Down below, the Freedom Riders realized that whites who had been secluded at various observation posts were closing in on them from all directions. Some stalked and some charged, egged on by a woman in a yellow dress who kept yelling “Get those niggers!” Fighting panic, the Freedom Riders made their way to two nearby Negro taxis and tried to send the seven females away to safety.
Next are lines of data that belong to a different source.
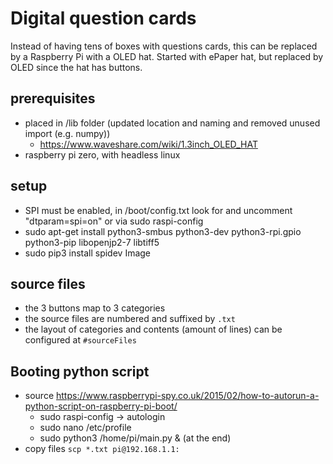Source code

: # Digital question cards

Instead of having tens of boxes with questions cards, this can be replaced by a Raspberry Pi with a OLED hat. Started
with ePaper hat, but replaced by OLED since the hat has buttons.

## prerequisites

- placed in /lib folder (updated location and naming and removed unused import (e.g. numpy))
    - https://www.waveshare.com/wiki/1.3inch_OLED_HAT
- raspberry pi zero, with headless linux

## setup

- SPI must be enabled, in /boot/config.txt look for and uncomment "dtparam=spi=on"  or via sudo raspi-config
- sudo apt-get install python3-smbus python3-dev python3-rpi.gpio python3-pip libopenjp2-7 libtiff5
- sudo pip3 install spidev Image

## source files

- the 3 buttons map to 3 categories
- the source files are numbered and suffixed by `.txt`
- the layout of categories and contents (amount of lines) can be configured at `#sourceFiles`

## Booting python script

- source https://www.raspberrypi-spy.co.uk/2015/02/how-to-autorun-a-python-script-on-raspberry-pi-boot/
    - sudo raspi-config -> autologin
    - sudo nano /etc/profile
    - sudo python3 /home/pi/main.py & (at the end)
- copy files `scp *.txt pi@192.168.1.1:`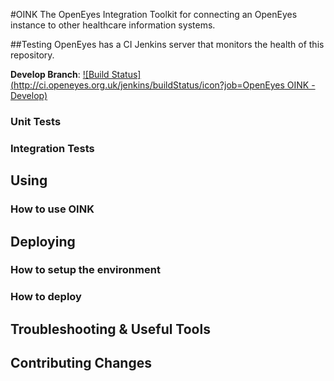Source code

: #OINK
The OpenEyes Integration Toolkit for connecting an OpenEyes instance to other healthcare information systems.

##Testing
OpenEyes has a CI Jenkins server that monitors the health of this repository.

**Develop Branch**: [![Build Status](http://ci.openeyes.org.uk/jenkins/buildStatus/icon?job=OpenEyes OINK - Develop)](http://ci.openeyes.org.uk/jenkins/job/OpenEyes%20OINK%20-%20Develop/)

### Unit Tests

### Integration Tests

## Using

### How to use OINK

## Deploying

### How to setup the environment

### How to deploy

## Troubleshooting & Useful Tools

## Contributing Changes
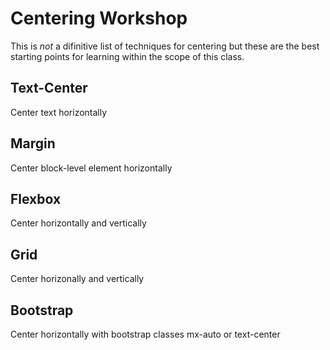 # Centering Workshop

This is *not* a difinitive list of techniques for centering but these are the best starting points for learning within the scope of this class.

## Text-Center
Center text horizontally

## Margin
Center block-level element horizontally

## Flexbox
Center horizontally and vertically

## Grid
Center horizonally and vertically

## Bootstrap
Center horizontally with bootstrap classes mx-auto or text-center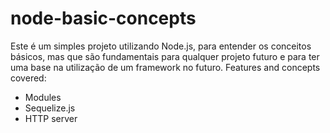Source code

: # node-basic-concepts

Este é um simples projeto utilizando Node.js, para entender os conceitos básicos, mas que são fundamentais para qualquer projeto futuro e para ter uma base na utilização de um framework no futuro.
Features and concepts covered:
- Modules
- Sequelize.js
- HTTP server
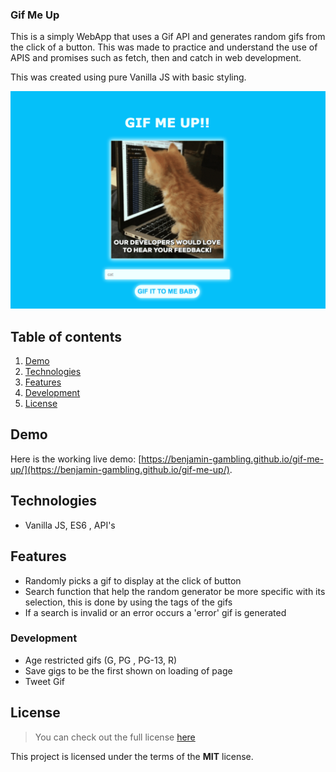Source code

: ### Gif Me Up

This is a simply WebApp that uses a Gif API and generates random gifs from the click of a button. This was made to practice and understand the use of APIS and promises such as fetch, then and catch in web development.

This was created using pure Vanilla JS with basic styling.

![Gif Me Up](screenshot.png)

## Table of contents

1. [Demo](#demo)
2. [Technologies](#technologies)
3. [Features](#features)
4. [Development](#development)
5. [License](#license)

## Demo

Here is the working live demo:
[https://benjamin-gambling.github.io/gif-me-up/](https://benjamin-gambling.github.io/gif-me-up/).

## Technologies

- Vanilla JS, ES6 , API's

## Features

- Randomly picks a gif to display at the click of button
- Search function that help the random generator be more specific with its selection, this is done by using the tags of the gifs
- If a search is invalid or an error occurs a 'error' gif is generated

### Development

- Age restricted gifs (G, PG , PG-13, R)
- Save gigs to be the first shown on loading of page
- Tweet Gif

## License

> You can check out the full license [here](LICENSE)

This project is licensed under the terms of the **MIT** license.

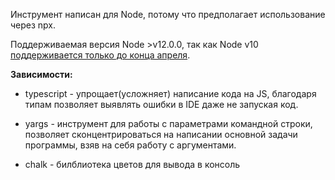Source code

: Инструмент написан для Node, потому что предполагает использование через npx.

Поддерживаемая версия Node >v12.0.0, так как Node v10 [поддерживается только до конца апреля](https://nodejs.org/en/about/releases/).

**Зависимости:**

- typescript - упрощает(усложняет) написание кода на JS, благодаря типам позволяет выявлять ошибки в IDE даже не запуская код.

- yargs - инструмент для работы c параметрами командной строки, позволяет сконцентрироваться на написании основной задачи программы, взяв на себя работу с аргументами.

- chalk - билблиотека цветов для вывода в консоль

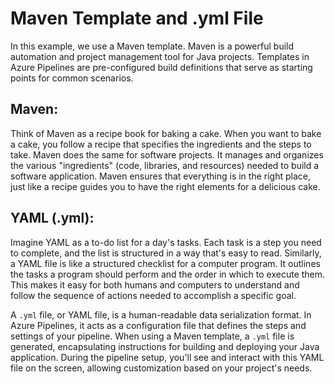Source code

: # Maven Template and .yml File

In this example, we use a Maven template. Maven is a powerful build automation and project management tool for Java projects. Templates in Azure Pipelines are pre-configured build definitions that serve as starting points for common scenarios.

## Maven:

Think of Maven as a recipe book for baking a cake. When you want to bake a cake, you follow a recipe that specifies the ingredients and the steps to take. Maven does the same for software projects. It manages and organizes the various "ingredients" (code, libraries, and resources) needed to build a software application. Maven ensures that everything is in the right place, just like a recipe guides you to have the right elements for a delicious cake.

## YAML (.yml):

Imagine YAML as a to-do list for a day's tasks. Each task is a step you need to complete, and the list is structured in a way that's easy to read. Similarly, a YAML file is like a structured checklist for a computer program. It outlines the tasks a program should perform and the order in which to execute them. This makes it easy for both humans and computers to understand and follow the sequence of actions needed to accomplish a specific goal.

A `.yml` file, or YAML file, is a human-readable data serialization format. In Azure Pipelines, it acts as a configuration file that defines the steps and settings of your pipeline. When using a Maven template, a `.yml` file is generated, encapsulating instructions for building and deploying your Java application. During the pipeline setup, you'll see and interact with this YAML file on the screen, allowing customization based on your project's needs.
Four of the five Negroes jumped into the backseat of the first taxi, whose driver had a little boy with him on the front seat. “Well, I can’t carry but four!” cried the driver, when he saw that he was drawing the attention of the onsurging whites. There was no time to argue. The Freedom Riders shoved the fifth female Negro into the front seat anyway. “Well, I sure can’t carry them!” shouted the driver, eyeing Susan Wilbur and Sue Harmann, the two white students. Doors slamming, he drove off as the two whites were pushed inside the other taxi. Before the second driver had a chance to say that it was illegal for him to transport whites, the mob yanked him and his keys outside to prevent the car from leaving, then dragged the two women from the back. Others chased the male Freedom Riders, some of whom were trying futilely to act on John Lewis’ shouted directions about how to zigzag to Columbus Street and climb the long hill toward the refuge of Ralph Abernathy’s church.
The first taxi, filled with screams and shouts, found one of the two exits from the parking lot choked off by a stream of angry whites. Swerving around, bombarded with conflicting advice, the driver found the other exit blocked by cars. This was too much for him. He told the Freedom Riders that he was going to abandon the taxi. While some of his passengers tried desperately to calm him, others looked back in horror at the loading platform. They, along with several Alabama reporters standing closer, saw a dozen men surround Jim Zwerg, the white Wisconsin exchange student at Fisk in Nashville. One of the men grabbed Zwerg’s suitcase and smashed him in the face with it. Others slugged him to the ground, and when he was dazed beyond resistance, one man pinned Zwerg’s head between his knees so that the others could take turns hitting him. As they steadily knocked out his teeth, and his face and chest were streaming with blood, a few adults on the perimeter put their children on their shoulders to view the carnage. A small girl asked what the men were doing, and her father replied, “Well, they’re really carrying on.” The Freedom Riders in the nearby taxi turned away in sickened hysteria.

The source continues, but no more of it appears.